O Centro do Rio ganha força em um novo processo de revitalização com a volta de grandes empresas ao trabalho presencial. A expectativa é que, até 2027, a reocupação de prédios por Petrobras, Dataprev e Banco do Brasil aumente em mais de 10 mil pessoas a circulação diária na região, aquecendo o comércio, os serviços e o mercado de escritórios.
Considerado o principal polo empresarial da capital, o Centro abriga atualmente mais de 75 mil empresas e cerca de 600 mil empregos com carteira assinada. No primeiro semestre deste ano, a região também liderou a absorção de lajes corporativas de alto padrão, reforçando a recuperação do segmento imobiliário.
A Petrobras será responsável pelo maior impacto nesse movimento. Com as obras de modernização do Edifício-Sede (Edise), na Avenida República do Chile, o prédio passará a oferecer cerca de 6 mil estações de trabalho e deverá receber aproximadamente 8 mil pessoas por dia, entre funcionários, prestadores de serviço e visitantes.
O projeto inclui ainda uma nova entrada voltada para as ruas do entorno, desenvolvida em parceria com a Prefeitura do Rio, para distribuir melhor o fluxo de pedestres e estimular a atividade comercial nas proximidades.
Outro reforço importante virá da Dataprev. A empresa assinou um contrato de cerca de R$ 220 milhões para ocupar mais de 10 mil metros quadrados no Edifício Ventura, no Centro. A mudança levará mais de mil empregados da antiga sede, em Botafogo, para cinco andares do edifício.
O Banco do Brasil também ampliou sua presença na região. Depois de colocar o histórico Edifício Sedan à venda, a instituição decidiu manter o imóvel e iniciou a ocupação gradual da torre. Atualmente, cerca de 30 áreas administrativas já funcionam nos primeiros 18 andares, com previsão de expansão para os 40 pavimentos.
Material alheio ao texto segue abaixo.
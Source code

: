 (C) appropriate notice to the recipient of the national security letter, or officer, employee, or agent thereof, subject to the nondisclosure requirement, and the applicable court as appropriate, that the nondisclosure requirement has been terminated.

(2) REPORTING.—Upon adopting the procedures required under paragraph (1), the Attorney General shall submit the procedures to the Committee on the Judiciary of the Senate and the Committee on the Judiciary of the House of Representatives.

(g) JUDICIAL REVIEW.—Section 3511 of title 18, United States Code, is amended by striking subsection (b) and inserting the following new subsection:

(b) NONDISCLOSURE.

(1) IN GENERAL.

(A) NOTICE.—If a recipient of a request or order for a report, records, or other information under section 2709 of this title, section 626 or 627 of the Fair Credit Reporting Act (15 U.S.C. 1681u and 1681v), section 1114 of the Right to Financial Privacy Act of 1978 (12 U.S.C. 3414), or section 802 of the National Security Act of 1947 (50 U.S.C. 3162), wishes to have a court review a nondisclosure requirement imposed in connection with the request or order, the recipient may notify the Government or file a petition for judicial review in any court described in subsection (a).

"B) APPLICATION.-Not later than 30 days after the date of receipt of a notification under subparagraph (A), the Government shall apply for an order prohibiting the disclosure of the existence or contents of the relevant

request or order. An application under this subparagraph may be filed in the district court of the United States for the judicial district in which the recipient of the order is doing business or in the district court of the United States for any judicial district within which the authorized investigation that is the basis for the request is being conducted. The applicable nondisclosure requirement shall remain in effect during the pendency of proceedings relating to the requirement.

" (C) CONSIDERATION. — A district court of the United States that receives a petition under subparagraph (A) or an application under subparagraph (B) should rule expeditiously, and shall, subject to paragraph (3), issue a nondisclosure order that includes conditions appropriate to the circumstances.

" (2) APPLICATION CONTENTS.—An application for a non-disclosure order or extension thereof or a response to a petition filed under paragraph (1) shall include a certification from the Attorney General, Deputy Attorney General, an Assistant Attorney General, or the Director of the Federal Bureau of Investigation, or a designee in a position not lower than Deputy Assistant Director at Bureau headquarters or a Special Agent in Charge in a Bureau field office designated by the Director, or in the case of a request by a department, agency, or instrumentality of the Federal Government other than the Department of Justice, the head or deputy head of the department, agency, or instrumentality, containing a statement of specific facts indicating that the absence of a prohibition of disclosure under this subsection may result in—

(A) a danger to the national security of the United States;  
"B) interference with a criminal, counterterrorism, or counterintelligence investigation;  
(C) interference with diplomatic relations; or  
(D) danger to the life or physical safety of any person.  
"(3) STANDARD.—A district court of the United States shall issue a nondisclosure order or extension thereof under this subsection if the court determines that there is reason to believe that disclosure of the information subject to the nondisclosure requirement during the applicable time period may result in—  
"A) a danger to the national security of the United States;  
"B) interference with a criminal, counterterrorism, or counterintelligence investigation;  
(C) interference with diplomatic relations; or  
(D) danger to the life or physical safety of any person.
Além dessas empresas, o Centro segue concentrando sedes de importantes companhias nacionais e multinacionais, entre elas BNDES, IBM Brasil, Meta, Accenture, BNY Mellon, Allianz Seguros, Capgemini, Shell, TotalEnergies, Baker Hughes, SLB e Ipiranga.
Levantamento da Aliança Cidade, realizado entre julho de 2025 e julho de 2026, mostra que a região reúne aproximadamente 20% dos CNPJs da capital fluminense, responde por um faturamento anual estimado em R$ 2 trilhões e concentra mais de 600 mil empregos formais, mantendo sua posição como o principal centro econômico da cidade.